Moody was a math whiz – imagine scoring a 5 on an AP calculus test – and financial aid covered his tuition. He became president of Mu Alpha Theta, the math honor society, and reveled in tutoring struggling students at TCC’s Learning Assistance Center.
“That was the first job I ever had,” he said. “I never knew what it was like to communicate with coworkers and build that rapport and then, at the same time, I learned to communicate with students I was helping.”
Those were skills that he found immeasurably helpful at Virginia Tech, where initially he was stumped by a more formal environment with faculty than the community feel he found at TCC.
“I’m not that social and at Tech I learned I needed to take the initiative,” Moody said. “Once I started building relationships and networking, I was successful.”
Moody went to Tech with the intention of working as a mechanical engineer in automobile safety. He also pursued his love of languages by learning Mandarin Chinese, a skill he serendipitously realized could impact his career.

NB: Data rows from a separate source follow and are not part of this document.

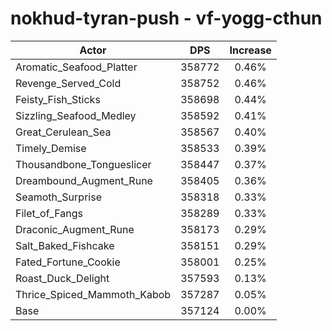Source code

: # nokhud-tyran-push - vf-yogg-cthun
| Actor | DPS | Increase |
|---|:---:|:---:|
|Aromatic_Seafood_Platter|358772|0.46%|
|Revenge_Served_Cold|358752|0.46%|
|Feisty_Fish_Sticks|358698|0.44%|
|Sizzling_Seafood_Medley|358592|0.41%|
|Great_Cerulean_Sea|358567|0.40%|
|Timely_Demise|358533|0.39%|
|Thousandbone_Tongueslicer|358447|0.37%|
|Dreambound_Augment_Rune|358405|0.36%|
|Seamoth_Surprise|358318|0.33%|
|Filet_of_Fangs|358289|0.33%|
|Draconic_Augment_Rune|358173|0.29%|
|Salt_Baked_Fishcake|358151|0.29%|
|Fated_Fortune_Cookie|358001|0.25%|
|Roast_Duck_Delight|357593|0.13%|
|Thrice_Spiced_Mammoth_Kabob|357287|0.05%|
|Base|357124|0.00%|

While completing a postgraduate summer research project in material science, he found his Mandarin skills useful in translating documents. When the opportunity arose to study Mandarin for a year at National Taiwan Normal University, Moody jumped at it. What he thought was little more than a hobby evolved into a marketable skill to potential employers with business ties abroad. A partial scholarship will help cover costs.
“I’m really excited for the opportunity,” Moody said.
Moody, who just arrived in Taipei, said TCC will always be special a special place for him, noting, “I definitely have TCC roots. There was so much going on around me when I was going to TCC. Going to class, I always had a cloud of doubt around me. The support TCC gives students is really invaluable.”